Data for this task:
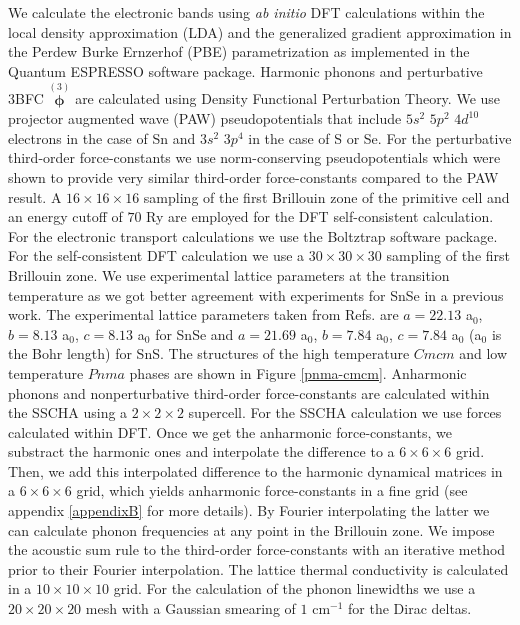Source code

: We calculate the electronic bands using {\it ab initio} DFT calculations within the local density approximation (LDA)\cite{perdew1981self} and the generalized gradient approximation in the Perdew Burke
Ernzerhof (PBE) parametrization\cite{perdew1996generalized} as implemented in the {\sc Quantum ESPRESSO}\cite{giannozzi2009quantum} software package. Harmonic phonons and perturbative 3BFC $\overset{(3)}{\boldsymbol{\phi}}$ 
are calculated  using Density Functional Perturbation Theory\cite{baroni2001phonons,paulatto2013anharmonic}. We use projector augmented wave\cite{blochl1994projector} (PAW) pseudopotentials that 
include $5s^{2}$ $5p^{2}$ $4d^{10}$ electrons in the case of Sn and $3s^{2}$ $3p^{4}$ in the case of S or Se. For the perturbative third-order force-constants we use norm-conserving pseudopotentials which were 
shown\cite{aseginolaza2019phonon} to provide very similar third-order force-constants compared to the PAW result. A $16\times16\times16$ sampling of the first Brillouin zone of the primitive cell and an energy
cutoff of $70$ Ry are employed for the DFT self-consistent calculation. For the electronic transport calculations we use the Boltztrap software package\cite{madsen2006boltztrap}. For the self-consistent DFT calculation we 
use a $30\times30\times30$ sampling of the first Brillouin zone. We use experimental lattice parameters at the transition temperature as we got better agreement with experiments for SnSe in a previous
work\cite{aseginolaza2019phonon}. The experimental lattice parameters taken from Refs.\cite{adouby1998structure,chattopadhyay1986neutron} are $a=22.13$ a$_{0}$, $b=8.13$ a$_{0}$, $c=8.13$ a$_{0}$ for SnSe
and $a=21.69$ a$_{0}$, $b=7.84$ a$_{0}$, $c=7.84$ a$_{0}$ (a$_{0}$ is the Bohr length) for SnS. The structures of the high temperature $Cmcm$ and low temperature $Pnma$ phases are shown in Figure \ref{pnma-cmcm}.
Anharmonic phonons and nonperturbative third-order force-constants are calculated within the SSCHA using a $2\times2\times2$ supercell. For the SSCHA calculation we use forces calculated within DFT. Once we get the anharmonic
force-constants, we substract the harmonic ones and interpolate the difference to a $6\times6\times6$ grid. Then, we add this interpolated difference to the harmonic dynamical matrices in a $6\times6\times6$ grid, which yields
anharmonic force-constants in a fine grid (see appendix \ref{appendixB} for more details). By Fourier interpolating 
the latter we can calculate phonon frequencies at any point in the Brillouin zone. We impose the acoustic sum rule 
to the third-order force-constants with an iterative method prior to their Fourier 
interpolation\cite{paulatto2013anharmonic,aseginolaza2019phonon}. The lattice thermal conductivity is calculated in 
a $10\times10\times10$ grid. For the calculation of the phonon linewidths we use a $20\times20\times20$ mesh with a 
Gaussian smearing of $1$ cm$^{-1}$ for the Dirac deltas.

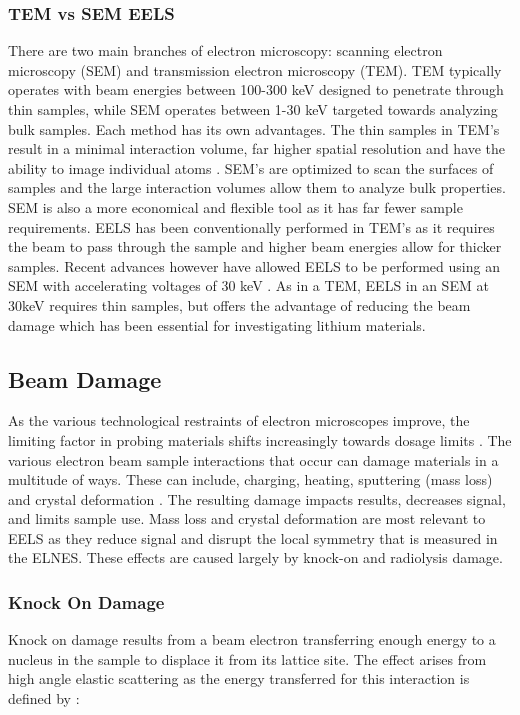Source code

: \subsubsection{TEM vs SEM EELS}
There are two main branches of electron microscopy: scanning electron microscopy (SEM) and transmission electron microscopy (TEM).  TEM typically operates with beam energies between 100-300 keV designed to penetrate through thin samples, while SEM operates between 1-30 keV targeted towards analyzing bulk samples.  Each method has its own advantages.  The thin samples in TEM's result in a minimal interaction volume, far higher spatial resolution and have the ability to image individual atoms \cite{hansen_atomic-resolution_2001}. SEM's are optimized to scan the surfaces of samples and the large interaction volumes allow them to analyze bulk properties.  SEM is also a more economical and flexible tool as it has far fewer sample requirements.   EELS has been conventionally performed in TEM's as it requires the beam to pass through the sample and higher beam energies allow for thicker samples. Recent advances however have allowed EELS to be performed using an SEM with accelerating voltages of 30 keV \cite{SU_9000}.  As in a TEM, EELS in an SEM at 30keV requires thin samples, but offers the advantage of reducing the beam damage which has been essential for investigating lithium materials. 

\subsection{Beam Damage}
As the various technological restraints of electron microscopes improve, the limiting factor in probing materials shifts increasingly towards dosage limits \cite{reimer_transmission_2008}.  The various electron beam sample interactions that occur can damage materials in a multitude of ways.  These can include, charging, heating, sputtering (mass loss) and crystal deformation \cite{reimer_transmission_2008}.  The resulting damage impacts results, decreases signal, and limits sample use.  Mass loss and crystal deformation are most relevant to EELS as they reduce signal and disrupt the local symmetry that is measured in the ELNES.  These effects are caused largely by knock-on and radiolysis damage.  

\subsubsection{Knock On Damage}
Knock on damage results from a beam electron transferring enough energy to a nucleus in the sample to displace it from its lattice site.  The effect arises from high angle elastic scattering as the energy transferred for this interaction is defined by \cite{egerton_radiation_2004}: 

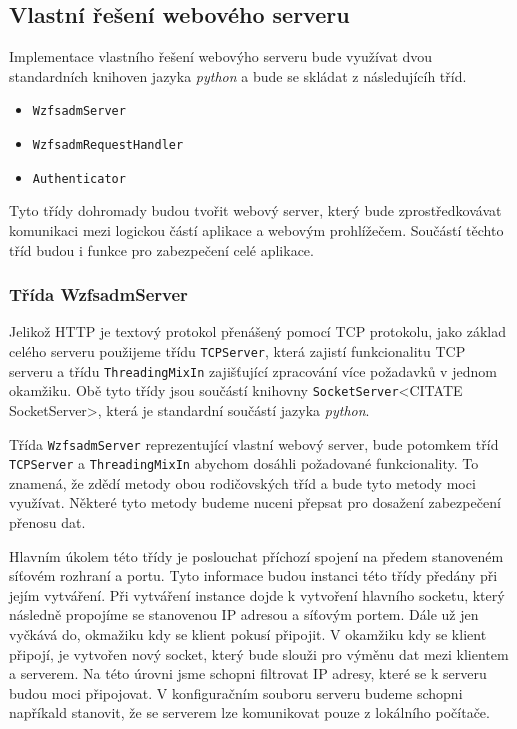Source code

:     \subsection{Vlastní řešení webového serveru}
    Implementace vlastního řešení webovýho serveru bude využívat dvou standardních knihoven jazyka \emph{python} a bude se skládat z následujícíh tříd.
    \begin{itemize}
      \item \verb|WzfsadmServer|
      \item \verb|WzfsadmRequestHandler|
      \item \verb|Authenticator|
    \end{itemize}

    Tyto třídy dohromady budou tvořit webový server, který bude zprostředkovávat komunikaci mezi logickou částí aplikace a webovým prohlížečem. Součástí těchto tříd budou i funkce pro zabezpečení celé aplikace.
    \subsubsection{Třída WzfsadmServer}
    Jelikož HTTP je textový protokol přenášený pomocí TCP protokolu, jako základ celého serveru použijeme třídu \verb|TCPServer|, která zajistí funkcionalitu TCP serveru a třídu \verb|ThreadingMixIn| zajišťující zpracování více požadavků v jednom okamžiku. Obě tyto třídy jsou součástí knihovny \verb|SocketServer|<CITATE SocketServer>, která je standardní součástí jazyka \emph{python}.

    Třída \verb|WzfsadmServer| reprezentující vlastní webový server, bude potomkem tříd \verb|TCPServer| a \verb|ThreadingMixIn| abychom dosáhli požadované funkcionality. To znamená, že zdědí metody obou rodičovských tříd a bude tyto metody moci využívat. Některé tyto metody budeme nuceni přepsat pro dosažení zabezpečení přenosu dat.

    Hlavním úkolem této třídy je poslouchat příchozí spojení na předem stanoveném síťovém rozhraní a portu. Tyto informace budou instanci této třídy předány při jejím vytváření. Při vytváření instance dojde k vytvoření hlavního socketu, který následně propojíme se stanovenou IP adresou a síťovým portem. Dále už jen vyčkává do, okmažiku kdy se klient pokusí připojit. V okamžiku kdy se klient připojí, je vytvořen nový socket, který bude slouži pro výměnu dat mezi klientem a serverem. Na této úrovni jsme schopni filtrovat IP adresy, které se k serveru budou moci připojovat. V konfiguračním souboru serveru budeme schopni napříkald stanovit, že se serverem lze komunikovat pouze z lokálního počítače.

Assignment: Copy each line of the data above that holds "který".

Expected output:
    Tyto třídy dohromady budou tvořit webový server, který bude zprostředkovávat komunikaci mezi logickou částí aplikace a webovým prohlížečem. Součástí těchto tříd budou i funkce pro zabezpečení celé aplikace.
    Hlavním úkolem této třídy je poslouchat příchozí spojení na předem stanoveném síťovém rozhraní a portu. Tyto informace budou instanci této třídy předány při jejím vytváření. Při vytváření instance dojde k vytvoření hlavního socketu, který následně propojíme se stanovenou IP adresou a síťovým portem. Dále už jen vyčkává do, okmažiku kdy se klient pokusí připojit. V okamžiku kdy se klient připojí, je vytvořen nový socket, který bude slouži pro výměnu dat mezi klientem a serverem. Na této úrovni jsme schopni filtrovat IP adresy, které se k serveru budou moci připojovat. V konfiguračním souboru serveru budeme schopni napříkald stanovit, že se serverem lze komunikovat pouze z lokálního počítače.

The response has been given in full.